DDR4 Memory - Bandwidth, Latency, Quad vs Dual Discussion

EarthDog · Jul 21, 2018

Thanks!

Cache plays a role, indeed. But those are xeon and hedt cpus with mesh. Mainstream cpus do not have the mesh. From haslwell-e to skylake-e cache and it was halved and changed yet bandwidth is still huge. We also see this scaling from quad to hex w/o mesh.

Cache plays a role indeed, just not sure its doing the lions share of the work.

Alaric · Jul 21, 2018

Thanks!

Cache plays a role, indeed. But those are xeon and hedt cpus with mesh. Mainstream cpus do not have the mesh. From haslwell-e to skylake-e cache and it was halved and changed yet bandwidth is still huge. We also see this scaling from quad to hex w/o mesh.

Cache plays a role indeed, just not sure its doing the lions share of the work.

From some of the benchmarks, I now get the impression that the cores are handling the nuts and bolts of pushing bits through the pipeline while the cache, although important, appears more passive in its role.

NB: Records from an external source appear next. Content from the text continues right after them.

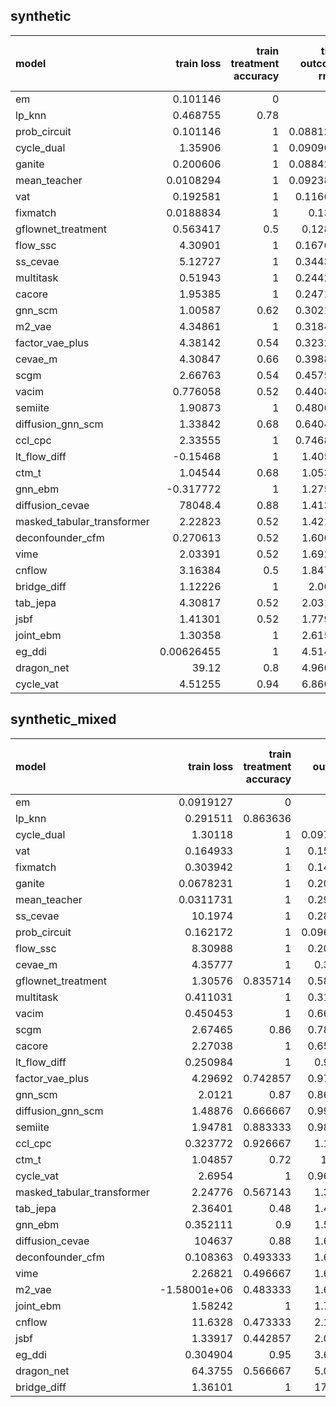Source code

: ## synthetic

| model                      |     train loss |   train treatment accuracy |   train outcome rmse |   train outcome rmse labelled |   train outcome rmse unlabelled |       val loss |   val treatment accuracy |   val outcome rmse |   val outcome rmse labelled |   val outcome rmse unlabelled |
|:---------------------------|---------------:|---------------------------:|---------------------:|------------------------------:|--------------------------------:|---------------:|-------------------------:|-------------------:|----------------------------:|------------------------------:|
| em                         |     0.101146   |                       0    |            0         |                     0         |                               0 |     0.112136   |                     0    |           0        |                    0        |                             0 |
| lp_knn                     |     0.468755   |                       0.78 |            0         |                     0         |                               0 |     3.39246    |                     0.46 |           0        |                    0        |                             0 |
| prob_circuit               |     0.101146   |                       1    |            0.0881254 |                     0.0881254 |                               0 |     0.112136   |                     1    |           0.11587  |                    0.11587  |                             0 |
| cycle_dual                 |     1.35906    |                       1    |            0.0909048 |                     0.0909048 |                               0 |     1.99212    |                     1    |           0.131359 |                    0.131359 |                             0 |
| ganite                     |     0.200606   |                       1    |            0.0884233 |                     0.0884233 |                               0 |     0.211381   |                     1    |           0.157235 |                    0.157235 |                             0 |
| mean_teacher               |     0.0108294  |                       1    |            0.0923803 |                     0.0923803 |                               0 |     0.0313165  |                     1    |           0.158971 |                    0.158971 |                             0 |
| vat                        |     0.192581   |                       1    |            0.116651  |                     0.116651  |                               0 |     0.226196   |                     1    |           0.162786 |                    0.162786 |                             0 |
| fixmatch                   |     0.0188834  |                       1    |            0.1341    |                     0.1341    |                               0 |     0.0297268  |                     1    |           0.164406 |                    0.164406 |                             0 |
| gflownet_treatment         |     0.563417   |                       0.5  |            0.12896   |                     0.12896   |                               0 |     7.65541    |                     0.56 |           0.168671 |                    0.168671 |                             0 |
| flow_ssc                   |     4.30901    |                       1    |            0.167672  |                     0.167672  |                               0 |     4.93785    |                     0.94 |           0.182809 |                    0.182809 |                             0 |
| ss_cevae                   |     5.12727    |                       1    |            0.344344  |                     0.344344  |                               0 |     5.2152     |                     1    |           0.288583 |                    0.288583 |                             0 |
| multitask                  |     0.51943    |                       1    |            0.244243  |                     0.244243  |                               0 |     0.727694   |                     1    |           0.306521 |                    0.306521 |                             0 |
| cacore                     |     1.95385    |                       1    |            0.247174  |                     0.247174  |                               0 |     1.96731    |                     0.98 |           0.332459 |                    0.332459 |                             0 |
| gnn_scm                    |     1.00587    |                       0.62 |            0.302146  |                     0.302146  |                               0 |     1.41004    |                     0.5  |           0.335434 |                    0.335434 |                             0 |
| m2_vae                     |     4.34861    |                       1    |            0.318408  |                     0.318408  |                               0 |     4.72083    |                     1    |           0.352498 |                    0.352498 |                             0 |
| factor_vae_plus            |     4.38142    |                       0.54 |            0.323238  |                     0.323238  |                               0 |     4.78221    |                     0.5  |           0.360878 |                    0.360878 |                             0 |
| cevae_m                    |     4.30847    |                       0.66 |            0.398865  |                     0.398865  |                               0 |     4.94836    |                     0.64 |           0.385673 |                    0.385673 |                             0 |
| scgm                       |     2.66763    |                       0.54 |            0.457594  |                     0.457594  |                               0 |     3.41748    |                     0.58 |           0.44601  |                    0.44601  |                             0 |
| vacim                      |     0.776058   |                       0.52 |            0.440836  |                     0.440836  |                               0 |     0.966514   |                     0.56 |           0.463671 |                    0.463671 |                             0 |
| semiite                    |     1.90873    |                       1    |            0.480623  |                     0.480623  |                               0 |     2.44281    |                     0.9  |           0.559999 |                    0.559999 |                             0 |
| diffusion_gnn_scm          |     1.33842    |                       0.68 |            0.640465  |                     0.640465  |                               0 |     2.09578    |                     0.36 |           0.787206 |                    0.787206 |                             0 |
| ccl_cpc                    |     2.33555    |                       1    |            0.746856  |                     0.746856  |                               0 |     3.5384     |                     0.98 |           0.895158 |                    0.895158 |                             0 |
| lt_flow_diff               |    -0.15468    |                       1    |            1.40569   |                     1.40569   |                               0 |     0.133657   |                     1    |           0.963651 |                    0.963651 |                             0 |
| ctm_t                      |     1.04544    |                       0.68 |            1.05369   |                     1.05369   |                               0 |     1.45219    |                     0.7  |           1.22051  |                    1.22051  |                             0 |
| gnn_ebm                    |    -0.317772   |                       1    |            1.27544   |                     1.27544   |                               0 |     0.24592    |                     1    |           1.3256   |                    1.3256   |                             0 |
| diffusion_cevae            | 78048.4        |                       0.88 |            1.41304   |                     1.41304   |                               0 | 61797          |                     0.86 |           1.58831  |                    1.58831  |                             0 |
| masked_tabular_transformer |     2.22823    |                       0.52 |            1.42194   |                     1.42194   |                               0 |     3.59288    |                     0.56 |           1.68143  |                    1.68143  |                             0 |
| deconfounder_cfm           |     0.270613   |                       0.52 |            1.60624   |                     1.60624   |                               0 |     0.25453    |                     0.56 |           1.79697  |                    1.79697  |                             0 |
| vime                       |     2.03391    |                       0.52 |            1.69203   |                     1.69203   |                               0 |     3.06301    |                     0.56 |           1.88593  |                    1.88593  |                             0 |
| cnflow                     |     3.16384    |                       0.5  |            1.84705   |                     1.84705   |                               0 |     3.50444    |                     0.54 |           1.99863  |                    1.99863  |                             0 |
| bridge_diff                |     1.12226    |                       1    |            2.0632    |                     2.0632    |                               0 |     0.692943   |                     1    |           2.09474  |                    2.09474  |                             0 |
| tab_jepa                   |     4.30817    |                       0.52 |            2.03187   |                     2.03187   |                               0 |     4.93867    |                     0.56 |           2.20572  |                    2.20572  |                             0 |
| jsbf                       |     1.41301    |                       0.52 |            1.77991   |                     1.77991   |                               0 |     1.46801    |                     0.56 |           2.25996  |                    2.25996  |                             0 |
| joint_ebm                  |     1.30358    |                       1    |            2.61517   |                     2.61517   |                               0 |     1.43052    |                     1    |           2.69389  |                    2.69389  |                             0 |
| eg_ddi                     |     0.00626455 |                       1    |            4.51406   |                     4.51406   |                               0 |     0.00607473 |                     1    |           4.58031  |                    4.58031  |                             0 |
| dragon_net                 |    39.12       |                       0.8  |            4.96012   |                     4.96012   |                               0 |    40.3681     |                     0.72 |           4.7996   |                    4.7996   |                             0 |
| cycle_vat                  |     4.51255    |                       0.94 |            6.86091   |                     6.86091   |                               0 |     5.37069    |                     0.92 |           7.83358  |                    7.83358  |                             0 |

## synthetic_mixed

| model                      |       train loss |   train treatment accuracy |   train outcome rmse |   train outcome rmse labelled |   train outcome rmse unlabelled |        val loss |   val treatment accuracy |   val outcome rmse |   val outcome rmse labelled |   val outcome rmse unlabelled |
|:---------------------------|-----------------:|---------------------------:|---------------------:|------------------------------:|--------------------------------:|----------------:|-------------------------:|-------------------:|----------------------------:|------------------------------:|
| em                         |      0.0919127   |                   0        |            0         |                     0         |                        0        |     0.104631    |                 0        |           0        |                    0        |                      0        |
| lp_knn                     |      0.291511    |                   0.863636 |            0         |                     0         |                        0        |   nan           |                 0.56     |           0        |                    0        |                      0        |
| cycle_dual                 |      1.30118     |                   1        |            0.0974897 |                     0.0755619 |                        0.108373 |     2.02759     |                 1        |           0.125667 |                    0.116016 |                      0.124668 |
| vat                        |      0.164933    |                   1        |            0.154958  |                     0.107158  |                        0.179364 |     0.234889    |                 0.9      |           0.143973 |                    0.138524 |                      0.12922  |
| fixmatch                   |      0.303942    |                   1        |            0.147607  |                     0.102672  |                        0.15928  |     0.856154    |                 1        |           0.189735 |                    0.189423 |                      0.187018 |
| ganite                     |      0.0678231   |                   1        |            0.200592  |                     0.0650317 |                        0.260298 |     0.0962313   |                 1        |           0.201149 |                    0.188244 |                      0.199537 |
| mean_teacher               |      0.0311731   |                   1        |            0.296886  |                     0.148503  |                        0.340065 |     0.120838    |                 0.95     |           0.212444 |                    0.187554 |                      0.22487  |
| ss_cevae                   |     10.1974      |                   1        |            0.281937  |                     0.290141  |                        0.256798 |    10.4937      |                 1        |           0.26008  |                    0.246299 |                      0.274405 |
| prob_circuit               |      0.162172    |                   1        |            0.0960416 |                     0.0834167 |                        0.104901 |     0.20415     |                 0.96     |           0.277821 |                    0.138124 |                      0.367819 |
| flow_ssc                   |      8.30988     |                   1        |            0.206747  |                     0.214239  |                        0.198738 |     9.6202      |                 0.921429 |           0.319574 |                    0.253649 |                      0.30561  |
| cevae_m                    |      4.35777     |                   1        |            0.36562   |                     0.34694   |                        0.3881   |     4.87243     |                 1        |           0.403826 |                    0.37792  |                      0.409844 |
| gflownet_treatment         |      1.30576     |                   0.835714 |            0.582963  |                     0.159205  |                        0.802756 |    27.8919      |                 0.742857 |           0.438925 |                    0.269059 |                      0.510166 |
| multitask                  |      0.411031    |                   1        |            0.312033  |                     0.165848  |                        0.385605 |     0.856722    |                 1        |           0.454633 |                    0.402462 |                      0.451932 |
| vacim                      |      0.450453    |                   1        |            0.669653  |                     0.701056  |                        0.641311 |     0.677875    |                 1        |           0.708147 |                    0.733663 |                      0.6861   |
| scgm                       |      2.67465     |                   0.86     |            0.788709  |                     0.665207  |                        0.859684 |     3.90474     |                 0.692857 |           0.863699 |                    0.631899 |                      1.06132  |
| cacore                     |      2.27038     |                   1        |            0.653236  |                     0.370214  |                        0.785471 |     3.05227     |                 0.764286 |           0.870728 |                    0.71532  |                      1.02652  |
| lt_flow_diff               |      0.250984    |                   1        |            0.94012   |                     0.76863   |                        1.02654  |     0.369381    |                 1        |           0.93769  |                    0.963211 |                      0.813016 |
| factor_vae_plus            |      4.29692     |                   0.742857 |            0.970491  |                     0.384184  |                        1.2626   |     4.79937     |                 0.509524 |           1.03905  |                    0.506516 |                      1.35611  |
| gnn_scm                    |      2.0121      |                   0.87     |            0.860603  |                     0.590356  |                        1.04486  |     3.60711     |                 0.52381  |           1.08785  |                    0.781551 |                      1.33663  |
| diffusion_gnn_scm          |      1.48876     |                   0.666667 |            0.993897  |                     0.763022  |                        1.12471  |     2.71966     |                 0.597619 |           1.19531  |                    1.0332   |                      1.36923  |
| semiite                    |      1.94781     |                   0.883333 |            0.987958  |                     0.520979  |                        1.25389  |     5.51789     |                 0.764286 |           1.30837  |                    1.09791  |                      1.48275  |
| ccl_cpc                    |      0.323772    |                   0.926667 |            1.14485   |                     1.13597   |                        1.12779  |     0.509077    |                 0.802381 |           1.34334  |                    1.45525  |                      1.23411  |
| ctm_t                      |      1.04857     |                   0.72     |            1.2748    |                     1.32336   |                        1.23878  |     1.35875     |                 0.685714 |           1.43626  |                    1.42807  |                      1.45585  |
| cycle_vat                  |      2.6954      |                   1        |            0.968522  |                     0.688747  |                        1.0966   |     4.54965     |                 1        |           1.45532  |                    1.25496  |                      1.66062  |
| masked_tabular_transformer |      2.24776     |                   0.567143 |            1.38183   |                     1.35795   |                        1.36245  |     3.76415     |                 0.597619 |           1.64113  |                    1.68624  |                      1.57327  |
| tab_jepa                   |      2.36401     |                   0.48     |            1.43824   |                     1.43963   |                        1.373    |     3.41962     |                 0.597619 |           1.69979  |                    1.75836  |                      1.62424  |
| gnn_ebm                    |      0.352111    |                   0.9      |            1.59064   |                     1.67725   |                        1.48368  |     0.724922    |                 0.814286 |           1.73876  |                    1.84122  |                      1.63973  |
| diffusion_cevae            | 104637           |                   0.88     |            1.60155   |                     1.56996   |                        1.56595  | 33380.4         |                 0.716667 |           1.79669  |                    1.85142  |                      1.74389  |
| deconfounder_cfm           |      0.108363    |                   0.493333 |            1.63813   |                     1.61549   |                        1.51509  |     0.130529    |                 0.597619 |           1.85058  |                    1.89494  |                      1.78035  |
| vime                       |      2.26821     |                   0.496667 |            1.67702   |                     1.64013   |                        1.59928  |     2.57323     |                 0.597619 |           1.88593  |                    1.93828  |                      1.80823  |
| m2_vae                     |     -1.58001e+06 |                   0.483333 |            1.69043   |                     1.6591    |                        1.61282  |    -1.25979e+06 |                 0.402381 |           1.92762  |                    1.9435   |                      1.88321  |
| joint_ebm                  |      1.58242     |                   1        |            1.72215   |                     1.49161   |                        1.9328   |     1.83427     |                 1        |           1.99683  |                    1.90197  |                      2.13622  |
| cnflow                     |     11.6328      |                   0.473333 |            2.12582   |                     2.01869   |                        2.19434  |    13.4936      |                 0.497619 |           2.29459  |                    2.30843  |                      2.24411  |
| jsbf                       |      1.33917     |                   0.442857 |            2.00584   |                     2.28511   |                        1.73581  |     1.28416     |                 0.597619 |           2.34513  |                    2.59424  |                      1.93239  |
| eg_ddi                     |      0.304904    |                   0.95     |            3.64351   |                     3.51059   |                        3.71456  |     0.733802    |                 0.821429 |           3.78742  |                    3.9395   |                      3.46174  |
| dragon_net                 |     64.3755      |                   0.566667 |            5.09958   |                     7.76668   |                        1.18276  |    60.6178      |                 0.597619 |           5.13576  |                    6.94806  |                      1.38391  |
| bridge_diff                |      1.36101     |                   1        |           17.1529    |                    17.4311    |                       17.0442   |     1.44147     |                 1        |          16.9204   |                   16.9269   |                     16.8546   |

Trying to piece together some sort of accurate blueprint from disparate bits of information is certainly a challenge. I realize they're only disparate because of the (yuge!) gaps in my knowledge, but those are the gaps I'm working on.

wingman99 · Jul 21, 2018

EarthDog said:
Thanks!

Cache plays a role, indeed. But those are xeon and hedt cpus with mesh. Mainstream cpus do not have the mesh. From haslwell-e to skylake-e cache and it was halved and changed yet bandwidth is still huge. We also see this scaling from quad to hex w/o mesh.

Cache plays a role indeed, just not sure its doing the lions share of the work.

I was thinking you were talking about your Skylake X going from less cores to more cores and seeing bandwidth improvement with AIDA64 memory test. If you have not tested with less cores to more you could see if it is the number of cores that makes the difference in AIDA64.

EarthDog · Jul 21, 2018

We already know cores make a difference in a64 bandwidth. The discussion is the role cache plays in those values.

wingman99 · Jul 21, 2018

Well you already have my opinion on increased cores is increasing cache lines in turn increasing bandwidth. On the haswell-e to skylake-e cache line, the reason reason why they reduced the LLC in half on skylake-e compared to haswell-e is the larger L2 and non inclusive cache reducing the necessary LLC storage on skylake-e, In turn it would have the better cache line bandwidth with with more cores that increase the cache lines.

Non-inclusive cache

in this context, when a data line is present in the L2, it does not immediately go into L3. If the value in L2 is modified or evicted, the data then moves into L3, storing an older copy. (The reason it is not called an exclusive cache is because the data can be re-read from L3 to L2 and still remain in the L3). This is what we usually call a victim cache, depending on if the core can prefetch data into L2 only or L2 and L3 as required. In this case, we believe the SKL-SP core cannot prefetch into L3, making the L3 a victim cache similar to what we see on Zen, or Intel’s first eDRAM parts on Broadwell. Victim caches usually have limited roles, especially when they are similar in size to the cache below it (if a line is evicted from a large L2, what are the chances you’ll need it again so soon), but some workloads that require a large reuse of recent data that spills out of L2 will see some benefit.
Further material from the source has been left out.